About this task: The expected result is a verbatim repetition of the lines from the start of the entries through the line containing "2:45 PM (UTC)</td>", with the pictures removed.

Data for the task:
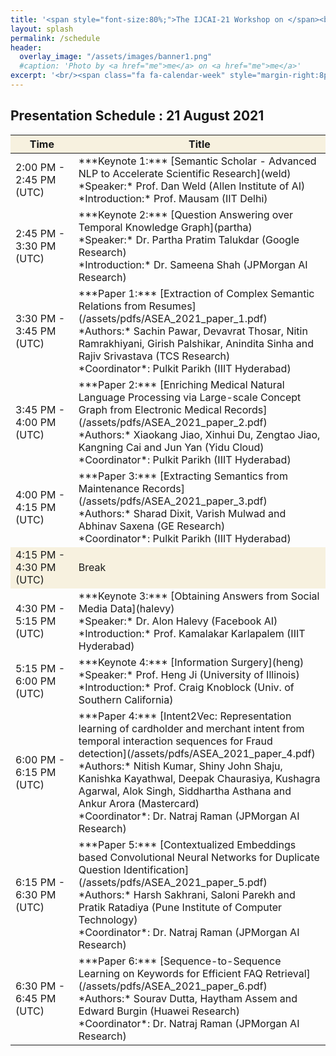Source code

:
 ```yaml
---
title: '<span style="font-size:80%;">The IJCAI-21 Workshop on </span><br>Applied Semantics Extraction and Analytics  <span style="font-size:70%;">(ASEA)</span>'
layout: splash
permalink: /schedule
header:
  overlay_image: "/assets/images/banner1.png"
  #caption: 'Photo by <a href="me">me</a> on <a href="me">me</a>'
excerpt: '<br/><span class="fa fa-calendar-week" style="margin-right:8px; font-size: 90%;"></span>ASEA Schedule<br/>'
---
```

<h2>Presentation Schedule : 21 August 2021</h2>
<center>
<table>
	<colgroup>
    	<col width="20%">
    	<col width="80%">
	</colgroup>
<thead>
	<tr bgcolor="#f7f1df">
        <th markdown="span">Time</th>
        <th markdown="span">Title</th>
    </tr>
</thead>
<tbody>
    <tr>
        <td markdown="span">2:00 PM - 2:45 PM (UTC)</td>
        <td markdown="span">***Keynote 1:*** [Semantic Scholar - Advanced NLP to Accelerate Scientific Research](weld)<br/>*Speaker:* Prof. Dan Weld (Allen Institute of AI)<br/>*Introduction:* Prof. Mausam (IIT Delhi)</td>
    </tr>
    <tr>
        <td markdown="span">2:45 PM - 3:30 PM (UTC)</td>
        <td markdown="span">***Keynote 2:*** [Question Answering over Temporal Knowledge Graph](partha)<br/>*Speaker:* Dr. Partha Pratim Talukdar (Google Research)<br/>*Introduction:* Dr. Sameena Shah (JPMorgan AI Research)</td>
    </tr>
    <tr>
        <td markdown="span">3:30 PM - 3:45 PM (UTC)</td>
        <td markdown="span">***Paper 1:*** [Extraction of Complex Semantic Relations from Resumes](/assets/pdfs/ASEA_2021_paper_1.pdf)<br/>*Authors:* Sachin Pawar, Devavrat Thosar, Nitin Ramrakhiyani, Girish Palshikar, Anindita Sinha and Rajiv Srivastava (TCS Research)<br/>*Coordinator*: Pulkit Parikh (IIIT Hyderabad)</td>
    </tr>
    <tr>
        <td markdown="span">3:45 PM - 4:00 PM (UTC)</td>
        <td markdown="span">***Paper 2:*** [Enriching Medical Natural Language Processing via Large-scale Concept Graph from Electronic Medical Records](/assets/pdfs/ASEA_2021_paper_2.pdf)<br/>*Authors:* Xiaokang Jiao, Xinhui Du, Zengtao Jiao, Kangning Cai and Jun Yan (Yidu Cloud)<br/>*Coordinator*: Pulkit Parikh (IIIT Hyderabad)</td>
    </tr>
    <tr>
        <td markdown="span">4:00 PM - 4:15 PM (UTC)</td>
        <td markdown="span">***Paper 3:*** [Extracting Semantics from Maintenance Records](/assets/pdfs/ASEA_2021_paper_3.pdf)<br/>*Authors:* Sharad Dixit, Varish Mulwad and Abhinav Saxena (GE Research)<br/>*Coordinator*: Pulkit Parikh (IIIT Hyderabad)</td>
    </tr>
    <tr bgcolor="#f7f1df">
        <td markdown="span">4:15 PM - 4:30 PM (UTC)</td>
        <td markdown="span">Break</td>
    </tr> 
    <tr>
        <td markdown="span">4:30 PM - 5:15 PM (UTC)</td>
        <td markdown="span">***Keynote 3:*** [Obtaining Answers from Social Media Data](halevy)<br/>*Speaker:* Dr. Alon Halevy (Facebook AI)<br/>*Introduction:* Prof. Kamalakar Karlapalem (IIIT Hyderabad)</td>
    </tr>
    <tr>
        <td markdown="span">5:15 PM - 6:00 PM (UTC)</td>
        <td markdown="span">***Keynote 4:*** [Information Surgery](heng)<br/>*Speaker:* Prof. Heng Ji (University of Illinois)<br/>*Introduction:* Prof. Craig Knoblock (Univ. of Southern California)</td>
    </tr>
    <tr>
        <td markdown="span">6:00 PM - 6:15 PM (UTC)</td>
        <td markdown="span">***Paper 4:*** [Intent2Vec: Representation learning of cardholder and merchant intent from temporal interaction sequences for Fraud detection](/assets/pdfs/ASEA_2021_paper_4.pdf)<br/>*Authors:* Nitish Kumar, Shiny John Shaju, Kanishka Kayathwal, Deepak Chaurasiya, Kushagra Agarwal, Alok Singh, Siddhartha Asthana and Ankur Arora (Mastercard) <br/>*Coordinator*: Dr. Natraj Raman (JPMorgan AI Research)</td>
    </tr>
    <tr>
        <td markdown="span">6:15 PM - 6:30 PM (UTC)</td>
        <td markdown="span">***Paper 5:*** [Contextualized Embeddings based Convolutional Neural Networks for Duplicate Question Identification](/assets/pdfs/ASEA_2021_paper_5.pdf)<br/>*Authors:* Harsh Sakhrani, Saloni Parekh and Pratik Ratadiya (Pune Institute of Computer Technology)<br/>*Coordinator*: Dr. Natraj Raman (JPMorgan AI Research)</td>
    </tr>
    <tr>
        <td markdown="span">6:30 PM - 6:45 PM (UTC)</td>
        <td markdown="span">***Paper 6:*** [Sequence-to-Sequence Learning on Keywords for Efficient FAQ Retrieval](/assets/pdfs/ASEA_2021_paper_6.pdf)<br/>*Authors:* Sourav Dutta, Haytham Assem and Edward Burgin (Huawei Research)<br/>*Coordinator*: Dr. Natraj Raman (JPMorgan AI Research)</td>
    </tr>
</tbody>
</table>
</center>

Final answer:
Source code

:
 ```yaml
---
title: '<span style="font-size:80%;">The IJCAI-21 Workshop on </span><br>Applied Semantics Extraction and Analytics  <span style="font-size:70%;">(ASEA)</span>'
layout: splash
permalink: /schedule
header:
  overlay_image: "/assets/images/banner1.png"
  #caption: 'Photo by <a href="me">me</a> on <a href="me">me</a>'
excerpt: '<br/><span class="fa fa-calendar-week" style="margin-right:8px; font-size: 90%;"></span>ASEA Schedule<br/>'
---
```

<h2>Presentation Schedule : 21 August 2021</h2>
<center>
<table>
	<colgroup>
    	<col width="20%">
    	<col width="80%">
	</colgroup>
<thead>
	<tr bgcolor="#f7f1df">
        <th markdown="span">Time</th>
        <th markdown="span">Title</th>
    </tr>
</thead>
<tbody>
    <tr>
        <td markdown="span">2:00 PM - 2:45 PM (UTC)</td>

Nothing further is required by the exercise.